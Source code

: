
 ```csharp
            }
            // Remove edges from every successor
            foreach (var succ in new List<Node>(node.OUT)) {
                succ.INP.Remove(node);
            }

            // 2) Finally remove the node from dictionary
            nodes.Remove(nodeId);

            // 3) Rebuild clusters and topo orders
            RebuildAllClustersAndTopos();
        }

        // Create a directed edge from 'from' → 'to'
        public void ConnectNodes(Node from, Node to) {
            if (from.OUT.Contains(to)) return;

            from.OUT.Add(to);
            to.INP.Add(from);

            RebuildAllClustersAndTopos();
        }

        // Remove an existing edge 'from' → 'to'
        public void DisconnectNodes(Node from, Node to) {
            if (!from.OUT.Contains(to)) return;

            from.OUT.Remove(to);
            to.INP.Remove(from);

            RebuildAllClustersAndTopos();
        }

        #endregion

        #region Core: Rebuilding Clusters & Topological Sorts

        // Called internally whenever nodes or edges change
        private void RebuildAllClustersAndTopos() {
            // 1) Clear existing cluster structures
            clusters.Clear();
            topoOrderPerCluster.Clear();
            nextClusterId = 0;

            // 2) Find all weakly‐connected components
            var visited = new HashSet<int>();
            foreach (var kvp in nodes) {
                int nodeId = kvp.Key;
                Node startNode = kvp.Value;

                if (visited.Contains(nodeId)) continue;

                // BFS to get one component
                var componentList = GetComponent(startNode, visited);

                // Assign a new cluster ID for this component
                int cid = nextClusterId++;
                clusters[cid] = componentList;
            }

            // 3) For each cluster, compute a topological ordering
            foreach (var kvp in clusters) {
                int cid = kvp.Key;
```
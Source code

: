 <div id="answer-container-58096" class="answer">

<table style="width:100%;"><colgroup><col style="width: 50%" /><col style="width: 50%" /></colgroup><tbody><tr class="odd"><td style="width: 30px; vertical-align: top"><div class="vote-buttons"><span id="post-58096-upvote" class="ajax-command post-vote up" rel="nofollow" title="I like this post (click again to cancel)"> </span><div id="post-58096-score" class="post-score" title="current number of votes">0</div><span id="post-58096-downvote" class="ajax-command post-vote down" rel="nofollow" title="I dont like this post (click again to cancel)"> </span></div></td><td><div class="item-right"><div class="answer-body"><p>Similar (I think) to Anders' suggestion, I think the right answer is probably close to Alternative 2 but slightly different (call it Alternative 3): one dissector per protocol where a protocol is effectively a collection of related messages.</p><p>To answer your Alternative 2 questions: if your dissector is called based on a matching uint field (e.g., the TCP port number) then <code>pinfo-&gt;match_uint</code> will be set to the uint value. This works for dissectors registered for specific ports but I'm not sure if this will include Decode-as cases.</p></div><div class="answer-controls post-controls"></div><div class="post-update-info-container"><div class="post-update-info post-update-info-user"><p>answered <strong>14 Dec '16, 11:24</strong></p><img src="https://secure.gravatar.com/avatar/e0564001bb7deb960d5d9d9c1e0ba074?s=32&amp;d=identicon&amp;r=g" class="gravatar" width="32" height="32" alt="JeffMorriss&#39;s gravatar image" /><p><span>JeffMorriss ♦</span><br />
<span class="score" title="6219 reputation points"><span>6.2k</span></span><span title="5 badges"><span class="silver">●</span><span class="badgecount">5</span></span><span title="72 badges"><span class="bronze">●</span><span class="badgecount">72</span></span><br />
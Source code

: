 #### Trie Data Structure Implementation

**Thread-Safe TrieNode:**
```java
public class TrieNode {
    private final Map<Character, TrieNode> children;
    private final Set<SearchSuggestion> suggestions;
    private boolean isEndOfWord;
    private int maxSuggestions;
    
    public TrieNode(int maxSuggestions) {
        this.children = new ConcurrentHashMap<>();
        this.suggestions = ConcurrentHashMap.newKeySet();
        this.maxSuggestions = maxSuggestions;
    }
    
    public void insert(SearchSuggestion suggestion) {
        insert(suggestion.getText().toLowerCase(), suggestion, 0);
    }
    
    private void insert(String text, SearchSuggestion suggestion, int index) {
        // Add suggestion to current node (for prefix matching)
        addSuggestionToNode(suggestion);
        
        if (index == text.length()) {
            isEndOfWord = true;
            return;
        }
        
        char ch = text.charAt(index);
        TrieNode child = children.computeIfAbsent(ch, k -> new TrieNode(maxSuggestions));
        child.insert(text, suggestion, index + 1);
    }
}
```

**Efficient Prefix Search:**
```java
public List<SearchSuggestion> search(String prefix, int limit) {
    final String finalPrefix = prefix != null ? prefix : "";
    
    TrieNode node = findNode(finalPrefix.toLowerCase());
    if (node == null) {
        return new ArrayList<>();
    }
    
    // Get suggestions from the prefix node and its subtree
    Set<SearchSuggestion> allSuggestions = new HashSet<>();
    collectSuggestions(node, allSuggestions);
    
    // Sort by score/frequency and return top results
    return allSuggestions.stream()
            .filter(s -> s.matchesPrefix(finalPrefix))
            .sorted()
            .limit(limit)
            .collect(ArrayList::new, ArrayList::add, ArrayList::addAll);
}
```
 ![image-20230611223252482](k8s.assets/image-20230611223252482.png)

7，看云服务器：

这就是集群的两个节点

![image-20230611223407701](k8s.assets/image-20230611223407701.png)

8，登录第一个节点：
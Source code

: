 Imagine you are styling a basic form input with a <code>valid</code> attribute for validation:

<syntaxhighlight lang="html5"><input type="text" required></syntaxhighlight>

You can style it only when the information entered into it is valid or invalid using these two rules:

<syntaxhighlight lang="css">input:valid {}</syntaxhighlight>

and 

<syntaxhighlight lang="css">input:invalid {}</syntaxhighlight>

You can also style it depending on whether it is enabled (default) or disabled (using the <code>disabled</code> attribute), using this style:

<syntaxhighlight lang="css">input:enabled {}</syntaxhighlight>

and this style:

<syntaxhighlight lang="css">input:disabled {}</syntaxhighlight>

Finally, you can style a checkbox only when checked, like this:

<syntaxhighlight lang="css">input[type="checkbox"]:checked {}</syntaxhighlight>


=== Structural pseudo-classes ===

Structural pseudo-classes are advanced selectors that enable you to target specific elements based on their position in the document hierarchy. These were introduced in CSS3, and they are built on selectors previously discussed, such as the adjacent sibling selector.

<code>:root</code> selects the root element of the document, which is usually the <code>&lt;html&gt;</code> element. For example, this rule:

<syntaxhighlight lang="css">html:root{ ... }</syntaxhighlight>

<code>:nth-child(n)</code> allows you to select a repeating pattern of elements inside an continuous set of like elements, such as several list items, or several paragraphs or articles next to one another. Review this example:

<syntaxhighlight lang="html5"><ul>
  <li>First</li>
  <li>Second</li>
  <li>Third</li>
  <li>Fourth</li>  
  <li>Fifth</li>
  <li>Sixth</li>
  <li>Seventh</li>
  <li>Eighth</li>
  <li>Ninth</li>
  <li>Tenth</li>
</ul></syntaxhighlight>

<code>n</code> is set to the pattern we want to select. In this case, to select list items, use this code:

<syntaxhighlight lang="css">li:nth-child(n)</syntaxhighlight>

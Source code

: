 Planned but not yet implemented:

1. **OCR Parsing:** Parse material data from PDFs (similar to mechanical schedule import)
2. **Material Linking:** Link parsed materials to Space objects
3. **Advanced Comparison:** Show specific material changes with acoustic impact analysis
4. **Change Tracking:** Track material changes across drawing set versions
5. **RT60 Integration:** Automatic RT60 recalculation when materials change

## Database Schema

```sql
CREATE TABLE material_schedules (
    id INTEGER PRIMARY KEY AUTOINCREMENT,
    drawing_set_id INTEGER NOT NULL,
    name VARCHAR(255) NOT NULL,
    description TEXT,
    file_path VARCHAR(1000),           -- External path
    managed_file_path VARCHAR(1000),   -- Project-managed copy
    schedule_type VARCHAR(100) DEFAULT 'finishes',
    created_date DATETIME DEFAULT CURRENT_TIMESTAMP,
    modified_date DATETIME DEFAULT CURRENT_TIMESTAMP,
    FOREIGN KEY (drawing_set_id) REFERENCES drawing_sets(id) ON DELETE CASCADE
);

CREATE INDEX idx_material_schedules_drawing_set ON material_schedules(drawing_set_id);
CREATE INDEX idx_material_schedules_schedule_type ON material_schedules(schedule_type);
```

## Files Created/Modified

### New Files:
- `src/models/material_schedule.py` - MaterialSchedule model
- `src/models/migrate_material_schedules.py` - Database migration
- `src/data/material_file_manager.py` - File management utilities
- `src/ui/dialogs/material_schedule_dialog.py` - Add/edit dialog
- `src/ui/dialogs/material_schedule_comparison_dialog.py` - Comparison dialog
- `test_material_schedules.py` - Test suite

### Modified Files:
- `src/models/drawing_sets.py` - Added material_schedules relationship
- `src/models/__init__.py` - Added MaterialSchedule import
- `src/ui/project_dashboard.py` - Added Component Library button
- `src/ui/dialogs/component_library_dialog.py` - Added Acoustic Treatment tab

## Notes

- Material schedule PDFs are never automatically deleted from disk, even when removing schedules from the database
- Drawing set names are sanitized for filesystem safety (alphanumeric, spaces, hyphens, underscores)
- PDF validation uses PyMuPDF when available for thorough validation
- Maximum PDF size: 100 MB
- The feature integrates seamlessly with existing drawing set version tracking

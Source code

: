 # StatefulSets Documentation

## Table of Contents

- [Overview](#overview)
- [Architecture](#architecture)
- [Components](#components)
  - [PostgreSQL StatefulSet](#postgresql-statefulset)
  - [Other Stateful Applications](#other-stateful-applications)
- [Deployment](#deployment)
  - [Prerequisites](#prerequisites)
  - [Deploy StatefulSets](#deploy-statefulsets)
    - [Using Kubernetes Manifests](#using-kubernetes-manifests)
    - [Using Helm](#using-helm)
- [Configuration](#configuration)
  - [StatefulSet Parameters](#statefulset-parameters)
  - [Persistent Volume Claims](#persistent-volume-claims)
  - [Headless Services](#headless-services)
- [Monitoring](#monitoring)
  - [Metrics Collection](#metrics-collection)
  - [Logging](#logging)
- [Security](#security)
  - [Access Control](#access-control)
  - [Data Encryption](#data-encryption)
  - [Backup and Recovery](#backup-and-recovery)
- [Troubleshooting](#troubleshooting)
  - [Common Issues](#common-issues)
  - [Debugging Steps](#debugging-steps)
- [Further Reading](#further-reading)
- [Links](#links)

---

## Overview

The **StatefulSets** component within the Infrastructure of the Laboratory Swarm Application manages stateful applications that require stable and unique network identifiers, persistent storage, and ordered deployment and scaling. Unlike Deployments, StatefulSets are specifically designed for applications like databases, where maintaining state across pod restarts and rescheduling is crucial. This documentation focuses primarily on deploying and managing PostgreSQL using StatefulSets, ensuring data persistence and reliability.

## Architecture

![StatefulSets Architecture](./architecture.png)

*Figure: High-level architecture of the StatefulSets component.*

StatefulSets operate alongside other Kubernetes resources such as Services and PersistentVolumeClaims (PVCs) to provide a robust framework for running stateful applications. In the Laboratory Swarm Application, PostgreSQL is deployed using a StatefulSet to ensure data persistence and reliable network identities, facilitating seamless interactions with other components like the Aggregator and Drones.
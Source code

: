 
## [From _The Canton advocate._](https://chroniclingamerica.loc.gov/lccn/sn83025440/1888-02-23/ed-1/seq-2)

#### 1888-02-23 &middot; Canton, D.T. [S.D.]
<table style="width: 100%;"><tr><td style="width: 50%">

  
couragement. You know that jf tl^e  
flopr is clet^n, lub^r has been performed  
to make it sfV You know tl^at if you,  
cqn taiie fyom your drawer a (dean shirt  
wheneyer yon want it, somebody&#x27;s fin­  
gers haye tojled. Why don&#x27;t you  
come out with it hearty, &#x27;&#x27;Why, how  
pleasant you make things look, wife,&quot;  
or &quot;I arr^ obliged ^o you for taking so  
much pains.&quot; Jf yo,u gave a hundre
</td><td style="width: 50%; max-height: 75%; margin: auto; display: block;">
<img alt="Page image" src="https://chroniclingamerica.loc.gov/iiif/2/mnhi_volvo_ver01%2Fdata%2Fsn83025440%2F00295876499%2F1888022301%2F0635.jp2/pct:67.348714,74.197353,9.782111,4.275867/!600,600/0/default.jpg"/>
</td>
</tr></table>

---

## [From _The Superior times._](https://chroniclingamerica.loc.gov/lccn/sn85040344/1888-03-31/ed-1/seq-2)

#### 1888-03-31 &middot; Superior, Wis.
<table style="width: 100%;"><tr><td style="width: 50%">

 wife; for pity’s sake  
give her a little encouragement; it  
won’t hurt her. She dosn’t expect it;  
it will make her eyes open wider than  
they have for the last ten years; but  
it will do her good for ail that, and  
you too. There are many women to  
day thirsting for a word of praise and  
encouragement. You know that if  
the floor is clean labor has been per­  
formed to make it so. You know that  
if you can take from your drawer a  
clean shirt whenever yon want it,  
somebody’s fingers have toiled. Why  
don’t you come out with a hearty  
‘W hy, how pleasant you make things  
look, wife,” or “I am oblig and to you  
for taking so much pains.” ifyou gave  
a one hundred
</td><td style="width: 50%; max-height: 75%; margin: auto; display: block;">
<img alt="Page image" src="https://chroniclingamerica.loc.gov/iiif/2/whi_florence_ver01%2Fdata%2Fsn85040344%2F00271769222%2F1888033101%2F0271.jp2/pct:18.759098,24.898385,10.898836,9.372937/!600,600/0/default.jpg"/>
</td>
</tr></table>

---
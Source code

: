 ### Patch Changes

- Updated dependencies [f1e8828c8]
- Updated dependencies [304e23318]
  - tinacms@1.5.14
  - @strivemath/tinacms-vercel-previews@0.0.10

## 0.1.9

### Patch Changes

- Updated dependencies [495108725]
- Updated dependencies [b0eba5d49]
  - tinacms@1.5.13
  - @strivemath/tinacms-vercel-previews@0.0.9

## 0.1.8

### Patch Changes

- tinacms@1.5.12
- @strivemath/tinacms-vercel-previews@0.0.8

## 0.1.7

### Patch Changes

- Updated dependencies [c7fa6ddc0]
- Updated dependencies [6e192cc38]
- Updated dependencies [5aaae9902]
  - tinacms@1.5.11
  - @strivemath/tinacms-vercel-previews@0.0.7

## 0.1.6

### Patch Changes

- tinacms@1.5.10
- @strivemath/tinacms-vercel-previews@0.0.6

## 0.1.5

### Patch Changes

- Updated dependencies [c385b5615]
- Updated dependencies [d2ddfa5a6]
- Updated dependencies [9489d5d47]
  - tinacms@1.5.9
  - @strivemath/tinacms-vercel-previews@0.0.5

+--

— What is required —
Quote the listing above, but only from the line that shows "it will make her eyes open wider than" through the line that shows "how pleasant you make things".

— Result of this task —
it will make her eyes open wider than  
they have for the last ten years; but  
it will do her good for ail that, and  
you too. There are many women to  
day thirsting for a word of praise and  
encouragement. You know that if  
the floor is clean labor has been per­  
formed to make it so. You know that  
if you can take from your drawer a  
clean shirt whenever yon want it,  
somebody’s fingers have toiled. Why  
don’t you come out with a hearty  
‘W hy, how pleasant you make things  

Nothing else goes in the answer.